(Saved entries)
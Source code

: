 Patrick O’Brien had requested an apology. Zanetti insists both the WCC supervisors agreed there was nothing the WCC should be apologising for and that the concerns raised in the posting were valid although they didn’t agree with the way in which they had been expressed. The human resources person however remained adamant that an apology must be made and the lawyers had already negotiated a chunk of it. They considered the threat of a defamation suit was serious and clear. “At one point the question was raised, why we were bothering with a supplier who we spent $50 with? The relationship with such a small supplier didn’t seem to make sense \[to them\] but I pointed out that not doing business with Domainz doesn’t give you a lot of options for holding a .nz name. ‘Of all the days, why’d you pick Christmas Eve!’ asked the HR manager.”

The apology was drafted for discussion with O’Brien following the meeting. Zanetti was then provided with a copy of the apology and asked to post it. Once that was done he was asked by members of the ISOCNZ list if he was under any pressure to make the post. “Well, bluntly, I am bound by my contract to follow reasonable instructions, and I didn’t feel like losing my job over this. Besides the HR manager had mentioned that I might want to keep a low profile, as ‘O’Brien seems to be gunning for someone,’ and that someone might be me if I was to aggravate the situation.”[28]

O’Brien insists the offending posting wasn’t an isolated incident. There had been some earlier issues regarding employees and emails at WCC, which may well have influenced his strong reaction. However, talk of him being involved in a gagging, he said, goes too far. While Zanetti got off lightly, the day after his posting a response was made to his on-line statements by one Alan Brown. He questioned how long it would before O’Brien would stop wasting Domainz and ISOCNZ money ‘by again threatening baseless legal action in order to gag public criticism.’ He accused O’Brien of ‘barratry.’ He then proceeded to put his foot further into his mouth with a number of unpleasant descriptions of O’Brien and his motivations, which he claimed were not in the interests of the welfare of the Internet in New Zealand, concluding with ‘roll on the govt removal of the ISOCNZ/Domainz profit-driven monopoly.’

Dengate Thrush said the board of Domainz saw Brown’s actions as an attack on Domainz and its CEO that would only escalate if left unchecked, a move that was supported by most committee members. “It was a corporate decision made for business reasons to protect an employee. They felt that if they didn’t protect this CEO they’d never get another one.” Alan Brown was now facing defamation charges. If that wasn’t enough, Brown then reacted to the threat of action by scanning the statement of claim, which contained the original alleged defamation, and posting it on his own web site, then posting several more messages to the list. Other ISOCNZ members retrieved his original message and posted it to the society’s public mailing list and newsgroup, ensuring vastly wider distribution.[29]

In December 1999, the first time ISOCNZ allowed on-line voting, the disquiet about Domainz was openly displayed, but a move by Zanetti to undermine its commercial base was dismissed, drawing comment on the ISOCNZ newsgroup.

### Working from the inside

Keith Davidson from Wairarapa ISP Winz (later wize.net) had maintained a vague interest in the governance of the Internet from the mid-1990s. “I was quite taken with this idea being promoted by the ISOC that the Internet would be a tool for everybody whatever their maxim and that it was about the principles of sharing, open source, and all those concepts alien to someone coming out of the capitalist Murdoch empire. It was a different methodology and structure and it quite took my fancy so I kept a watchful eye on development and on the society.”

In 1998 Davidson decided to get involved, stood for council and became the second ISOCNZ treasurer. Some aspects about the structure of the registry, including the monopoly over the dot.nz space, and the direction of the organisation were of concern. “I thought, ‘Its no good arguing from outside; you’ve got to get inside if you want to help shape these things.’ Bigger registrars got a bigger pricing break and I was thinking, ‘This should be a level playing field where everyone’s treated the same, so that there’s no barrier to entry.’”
==
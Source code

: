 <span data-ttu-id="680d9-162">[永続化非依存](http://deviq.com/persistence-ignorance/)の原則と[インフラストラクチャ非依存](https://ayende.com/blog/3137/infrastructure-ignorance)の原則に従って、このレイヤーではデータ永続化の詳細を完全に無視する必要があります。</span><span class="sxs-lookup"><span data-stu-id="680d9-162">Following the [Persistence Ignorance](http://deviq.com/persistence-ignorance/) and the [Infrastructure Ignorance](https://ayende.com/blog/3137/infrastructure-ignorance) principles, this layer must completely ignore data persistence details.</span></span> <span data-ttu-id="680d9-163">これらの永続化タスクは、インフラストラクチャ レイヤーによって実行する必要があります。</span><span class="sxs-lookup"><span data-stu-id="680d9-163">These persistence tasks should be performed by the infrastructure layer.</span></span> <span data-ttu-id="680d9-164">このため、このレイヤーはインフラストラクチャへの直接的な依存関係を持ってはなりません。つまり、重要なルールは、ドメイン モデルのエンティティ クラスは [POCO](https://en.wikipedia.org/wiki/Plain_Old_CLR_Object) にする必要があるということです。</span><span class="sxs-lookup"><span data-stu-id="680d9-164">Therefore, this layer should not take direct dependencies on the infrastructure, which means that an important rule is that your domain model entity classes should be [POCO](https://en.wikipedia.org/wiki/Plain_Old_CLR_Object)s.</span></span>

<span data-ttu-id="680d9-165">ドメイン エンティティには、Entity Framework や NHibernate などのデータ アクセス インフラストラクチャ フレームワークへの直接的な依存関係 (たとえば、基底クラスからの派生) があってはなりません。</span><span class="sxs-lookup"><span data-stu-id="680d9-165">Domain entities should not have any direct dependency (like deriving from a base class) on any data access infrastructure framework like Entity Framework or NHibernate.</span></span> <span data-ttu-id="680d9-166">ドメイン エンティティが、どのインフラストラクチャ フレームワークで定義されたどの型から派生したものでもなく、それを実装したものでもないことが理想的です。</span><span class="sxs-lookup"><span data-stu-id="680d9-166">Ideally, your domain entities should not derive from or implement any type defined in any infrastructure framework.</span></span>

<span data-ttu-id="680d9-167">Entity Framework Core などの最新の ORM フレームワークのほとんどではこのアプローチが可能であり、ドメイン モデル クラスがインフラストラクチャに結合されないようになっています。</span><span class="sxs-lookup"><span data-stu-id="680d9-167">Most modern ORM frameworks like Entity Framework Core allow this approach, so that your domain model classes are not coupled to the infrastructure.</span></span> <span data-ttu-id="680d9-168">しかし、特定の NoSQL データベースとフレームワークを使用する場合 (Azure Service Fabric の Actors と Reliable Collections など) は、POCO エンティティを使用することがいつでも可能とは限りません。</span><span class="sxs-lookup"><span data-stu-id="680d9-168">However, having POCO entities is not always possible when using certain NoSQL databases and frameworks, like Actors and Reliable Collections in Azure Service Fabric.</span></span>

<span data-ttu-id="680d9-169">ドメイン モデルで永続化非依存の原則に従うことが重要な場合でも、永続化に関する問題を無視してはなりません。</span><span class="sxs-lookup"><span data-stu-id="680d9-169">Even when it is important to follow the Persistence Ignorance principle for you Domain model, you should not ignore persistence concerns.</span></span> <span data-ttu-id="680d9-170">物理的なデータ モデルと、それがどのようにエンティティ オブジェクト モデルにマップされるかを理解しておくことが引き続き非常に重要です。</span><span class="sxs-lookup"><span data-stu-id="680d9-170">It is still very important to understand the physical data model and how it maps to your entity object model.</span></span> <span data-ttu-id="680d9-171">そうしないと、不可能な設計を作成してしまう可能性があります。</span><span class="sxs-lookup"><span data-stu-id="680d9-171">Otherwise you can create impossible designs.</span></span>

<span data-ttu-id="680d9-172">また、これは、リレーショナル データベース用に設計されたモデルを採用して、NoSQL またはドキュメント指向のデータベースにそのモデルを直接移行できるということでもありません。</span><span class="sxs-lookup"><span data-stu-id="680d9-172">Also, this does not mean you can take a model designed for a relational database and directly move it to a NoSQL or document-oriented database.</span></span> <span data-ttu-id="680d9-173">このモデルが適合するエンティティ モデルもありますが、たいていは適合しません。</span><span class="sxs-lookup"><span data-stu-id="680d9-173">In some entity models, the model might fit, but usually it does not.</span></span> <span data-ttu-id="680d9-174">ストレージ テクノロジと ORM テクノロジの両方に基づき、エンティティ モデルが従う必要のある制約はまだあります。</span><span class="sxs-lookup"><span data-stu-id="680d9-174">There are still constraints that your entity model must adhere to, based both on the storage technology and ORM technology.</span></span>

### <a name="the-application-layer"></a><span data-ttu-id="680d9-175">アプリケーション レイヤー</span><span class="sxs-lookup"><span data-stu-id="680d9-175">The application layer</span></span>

* [WORK REQUEST] The word "inside" appears on some lines of the data above; say how many such lines there are, with nothing else.

* [ANSWER TO THIS TASK] 2